EXTRACTED ENTRIES START
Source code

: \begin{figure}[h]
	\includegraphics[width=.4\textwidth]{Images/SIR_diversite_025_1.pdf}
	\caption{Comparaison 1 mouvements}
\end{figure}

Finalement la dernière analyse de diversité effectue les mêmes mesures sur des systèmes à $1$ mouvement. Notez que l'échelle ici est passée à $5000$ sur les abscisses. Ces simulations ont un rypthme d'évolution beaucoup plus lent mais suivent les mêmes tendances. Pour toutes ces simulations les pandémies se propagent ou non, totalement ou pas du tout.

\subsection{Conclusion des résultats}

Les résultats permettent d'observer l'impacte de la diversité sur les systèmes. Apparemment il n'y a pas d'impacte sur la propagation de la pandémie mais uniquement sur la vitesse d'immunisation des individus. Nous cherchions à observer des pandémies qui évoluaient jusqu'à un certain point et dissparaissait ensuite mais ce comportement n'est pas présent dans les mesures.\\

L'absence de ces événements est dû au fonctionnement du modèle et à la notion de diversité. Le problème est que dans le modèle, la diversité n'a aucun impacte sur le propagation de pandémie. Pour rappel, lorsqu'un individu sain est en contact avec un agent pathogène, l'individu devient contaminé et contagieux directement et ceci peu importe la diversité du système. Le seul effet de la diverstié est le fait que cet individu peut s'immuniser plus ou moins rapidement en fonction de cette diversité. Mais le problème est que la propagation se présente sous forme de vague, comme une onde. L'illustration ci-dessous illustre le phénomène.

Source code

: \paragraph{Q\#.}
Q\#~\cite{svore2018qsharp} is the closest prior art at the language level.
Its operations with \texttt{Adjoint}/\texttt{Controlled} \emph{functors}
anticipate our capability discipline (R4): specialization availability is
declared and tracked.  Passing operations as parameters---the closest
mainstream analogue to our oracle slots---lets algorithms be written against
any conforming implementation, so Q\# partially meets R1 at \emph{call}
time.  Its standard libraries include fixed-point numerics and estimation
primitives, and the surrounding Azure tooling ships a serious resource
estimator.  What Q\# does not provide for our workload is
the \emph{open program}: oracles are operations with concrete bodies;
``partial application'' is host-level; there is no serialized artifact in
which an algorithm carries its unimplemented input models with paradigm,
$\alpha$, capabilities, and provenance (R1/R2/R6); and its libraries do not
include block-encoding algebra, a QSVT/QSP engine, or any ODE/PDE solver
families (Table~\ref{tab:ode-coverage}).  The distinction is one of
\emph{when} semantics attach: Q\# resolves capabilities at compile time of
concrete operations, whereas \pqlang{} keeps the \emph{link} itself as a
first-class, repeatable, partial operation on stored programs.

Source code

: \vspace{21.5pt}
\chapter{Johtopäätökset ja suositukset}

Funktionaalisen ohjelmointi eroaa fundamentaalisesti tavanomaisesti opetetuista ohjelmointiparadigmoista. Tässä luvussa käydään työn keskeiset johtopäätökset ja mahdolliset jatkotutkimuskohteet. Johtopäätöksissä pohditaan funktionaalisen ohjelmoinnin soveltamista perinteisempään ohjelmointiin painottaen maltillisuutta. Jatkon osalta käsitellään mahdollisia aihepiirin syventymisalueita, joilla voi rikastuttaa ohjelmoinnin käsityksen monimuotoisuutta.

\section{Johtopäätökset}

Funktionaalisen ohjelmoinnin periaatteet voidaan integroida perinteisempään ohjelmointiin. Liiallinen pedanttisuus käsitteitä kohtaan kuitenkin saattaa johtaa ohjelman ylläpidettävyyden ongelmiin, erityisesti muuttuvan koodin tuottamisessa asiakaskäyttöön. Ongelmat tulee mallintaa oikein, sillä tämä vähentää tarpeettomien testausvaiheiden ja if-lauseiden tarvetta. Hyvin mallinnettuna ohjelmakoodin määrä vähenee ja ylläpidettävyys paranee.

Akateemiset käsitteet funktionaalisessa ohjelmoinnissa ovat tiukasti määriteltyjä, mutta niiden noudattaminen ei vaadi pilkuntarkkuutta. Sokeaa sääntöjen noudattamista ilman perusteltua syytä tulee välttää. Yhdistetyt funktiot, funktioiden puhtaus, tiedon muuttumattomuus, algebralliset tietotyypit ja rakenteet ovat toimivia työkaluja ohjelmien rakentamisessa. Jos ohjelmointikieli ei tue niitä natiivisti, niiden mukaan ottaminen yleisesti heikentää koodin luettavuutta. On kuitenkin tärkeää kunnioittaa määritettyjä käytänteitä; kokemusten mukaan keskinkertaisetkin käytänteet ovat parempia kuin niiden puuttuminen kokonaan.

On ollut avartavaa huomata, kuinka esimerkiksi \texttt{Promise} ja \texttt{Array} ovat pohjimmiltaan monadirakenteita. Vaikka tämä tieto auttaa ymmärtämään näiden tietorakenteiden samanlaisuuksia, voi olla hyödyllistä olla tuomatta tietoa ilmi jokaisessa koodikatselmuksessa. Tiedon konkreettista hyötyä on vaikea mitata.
EXTRACTED ENTRIES END
=== ACTIVITY ===
Every line of the records above needs to be given again exactly.

=== WORKED SOLUTION ===
Source code

: \begin{figure}[h]
	\includegraphics[width=.4\textwidth]{Images/SIR_diversite_025_1.pdf}
	\caption{Comparaison 1 mouvements}
\end{figure}

Finalement la dernière analyse de diversité effectue les mêmes mesures sur des systèmes à $1$ mouvement. Notez que l'échelle ici est passée à $5000$ sur les abscisses. Ces simulations ont un rypthme d'évolution beaucoup plus lent mais suivent les mêmes tendances. Pour toutes ces simulations les pandémies se propagent ou non, totalement ou pas du tout.

\subsection{Conclusion des résultats}

Les résultats permettent d'observer l'impacte de la diversité sur les systèmes. Apparemment il n'y a pas d'impacte sur la propagation de la pandémie mais uniquement sur la vitesse d'immunisation des individus. Nous cherchions à observer des pandémies qui évoluaient jusqu'à un certain point et dissparaissait ensuite mais ce comportement n'est pas présent dans les mesures.\\

L'absence de ces événements est dû au fonctionnement du modèle et à la notion de diversité. Le problème est que dans le modèle, la diversité n'a aucun impacte sur le propagation de pandémie. Pour rappel, lorsqu'un individu sain est en contact avec un agent pathogène, l'individu devient contaminé et contagieux directement et ceci peu importe la diversité du système. Le seul effet de la diverstié est le fait que cet individu peut s'immuniser plus ou moins rapidement en fonction de cette diversité. Mais le problème est que la propagation se présente sous forme de vague, comme une onde. L'illustration ci-dessous illustre le phénomène.

Source code

: \paragraph{Q\#.}
Q\#~\cite{svore2018qsharp} is the closest prior art at the language level.
Its operations with \texttt{Adjoint}/\texttt{Controlled} \emph{functors}
anticipate our capability discipline (R4): specialization availability is
declared and tracked.  Passing operations as parameters---the closest
mainstream analogue to our oracle slots---lets algorithms be written against
any conforming implementation, so Q\# partially meets R1 at \emph{call}
time.  Its standard libraries include fixed-point numerics and estimation
primitives, and the surrounding Azure tooling ships a serious resource
estimator.  What Q\# does not provide for our workload is
the \emph{open program}: oracles are operations with concrete bodies;
``partial application'' is host-level; there is no serialized artifact in
which an algorithm carries its unimplemented input models with paradigm,
$\alpha$, capabilities, and provenance (R1/R2/R6); and its libraries do not
include block-encoding algebra, a QSVT/QSP engine, or any ODE/PDE solver
families (Table~\ref{tab:ode-coverage}).  The distinction is one of
\emph{when} semantics attach: Q\# resolves capabilities at compile time of
concrete operations, whereas \pqlang{} keeps the \emph{link} itself as a
first-class, repeatable, partial operation on stored programs.

Source code

: \vspace{21.5pt}
\chapter{Johtopäätökset ja suositukset}

Funktionaalisen ohjelmointi eroaa fundamentaalisesti tavanomaisesti opetetuista ohjelmointiparadigmoista. Tässä luvussa käydään työn keskeiset johtopäätökset ja mahdolliset jatkotutkimuskohteet. Johtopäätöksissä pohditaan funktionaalisen ohjelmoinnin soveltamista perinteisempään ohjelmointiin painottaen maltillisuutta. Jatkon osalta käsitellään mahdollisia aihepiirin syventymisalueita, joilla voi rikastuttaa ohjelmoinnin käsityksen monimuotoisuutta.

\section{Johtopäätökset}

Funktionaalisen ohjelmoinnin periaatteet voidaan integroida perinteisempään ohjelmointiin. Liiallinen pedanttisuus käsitteitä kohtaan kuitenkin saattaa johtaa ohjelman ylläpidettävyyden ongelmiin, erityisesti muuttuvan koodin tuottamisessa asiakaskäyttöön. Ongelmat tulee mallintaa oikein, sillä tämä vähentää tarpeettomien testausvaiheiden ja if-lauseiden tarvetta. Hyvin mallinnettuna ohjelmakoodin määrä vähenee ja ylläpidettävyys paranee.

Akateemiset käsitteet funktionaalisessa ohjelmoinnissa ovat tiukasti määriteltyjä, mutta niiden noudattaminen ei vaadi pilkuntarkkuutta. Sokeaa sääntöjen noudattamista ilman perusteltua syytä tulee välttää. Yhdistetyt funktiot, funktioiden puhtaus, tiedon muuttumattomuus, algebralliset tietotyypit ja rakenteet ovat toimivia työkaluja ohjelmien rakentamisessa. Jos ohjelmointikieli ei tue niitä natiivisti, niiden mukaan ottaminen yleisesti heikentää koodin luettavuutta. On kuitenkin tärkeää kunnioittaa määritettyjä käytänteitä; kokemusten mukaan keskinkertaisetkin käytänteet ovat parempia kuin niiden puuttuminen kokonaan.

On ollut avartavaa huomata, kuinka esimerkiksi \texttt{Promise} ja \texttt{Array} ovat pohjimmiltaan monadirakenteita. Vaikka tämä tieto auttaa ymmärtämään näiden tietorakenteiden samanlaisuuksia, voi olla hyödyllistä olla tuomatta tietoa ilmi jokaisessa koodikatselmuksessa. Tiedon konkreettista hyötyä on vaikea mitata.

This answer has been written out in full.